Start by chopping some celery, green peppers, and onions. Then mince six cloves of garlic and slice some okra.

For the Shrimp Stock: Saute the shrimp shells in a little vegetable oil for five minutes and then add five cups of water, letting it simmer for about 20 minutes. Strain it and you should end up with 4 cups of shrimp stock.

For the roux: Start by heating ½ cup of vegetable oil over medium heat until it’s almost smoking, then add ½ cup of all-purpose flour. Stir rigorously and constantly while it goes through the different phases of roux until it becomes a nice dark chocolate color.

Pour the mix of chopped vegetables (celery, green peppers, and onions) into the pot and stir.

After stirring a few times, add the sliced okra and saute everything together until nice and soft before adding the minced garlic and sauteing some more.

Once soft and fragrant, add the 4 cups of shrimp stock. Make sure to add slowly while constantly stirring at first. Once half of the stock has been added, go ahead and pour the rest of the stock in.

Season with some paprika and cayenne pepper.

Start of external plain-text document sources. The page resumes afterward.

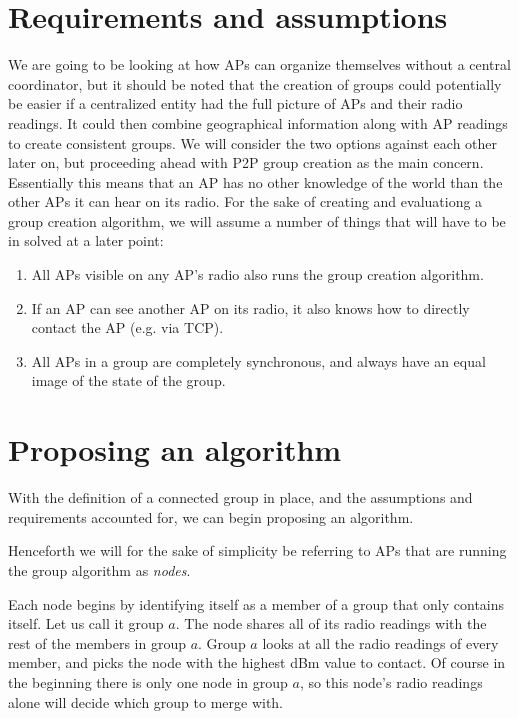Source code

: \section{Requirements and assumptions}
We are going to be looking at how APs can organize themselves without a central coordinator,
but it should be noted that the creation of groups could potentially be easier if
a centralized entity had the full picture of APs and their radio readings.
It could then combine geographical information along with AP readings to create consistent groups.
We will consider the two options against each other later on,
but proceeding ahead with P2P group creation as the main concern. 
Essentially this means that an AP has no other knowledge of the world than the other APs
it can hear on its radio. For the sake of creating and evaluationg a group creation algorithm,
we will assume a number of things that will have to be in solved at a later point:

    \begin{enumerate}
    \item All APs visible on any AP's radio also runs the group creation algorithm.
    \item If an AP can see another AP on its radio, it also knows how to directly contact the AP (e.g. via TCP).
    \item All APs in a group are completely synchronous, and always have an equal image of the state of the group. 
    \end{enumerate}

\section{Proposing an algorithm}\label{algorithm}
With the definition of a connected group in place, and the assumptions and requirements accounted for, we can begin proposing an algorithm.

Henceforth we will for the sake of simplicity be referring to APs that are running the group algorithm as \textit{nodes}.

Each node begins by identifying itself as a member of a group that only contains itself. Let us call it group $a$. The node shares all of
its radio readings with the rest of the members in group $a$. Group $a$ looks at all the radio readings of every member, and picks the node with the highest dBm value
to contact. Of course in the beginning there is only one node in group $a$, so this node's radio readings alone will decide which group to merge with.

Add in some andouille sausage (if you can’t find andouille sausage, you can use some smoked kielbasa) with two fresh bay leaves.

Stir and let simmer for 1 solid hour.

Remove the bay leaves and add the raw shrimp to cook for four minutes.

Add some freshly cut parsley and stir it all together and letting it cook for 1 minute.

Turn off the heat and prepare to serve with some white rice.

Ladle the gumbo around and over a mound of rice and garnish with green onions and freshly cut parsley.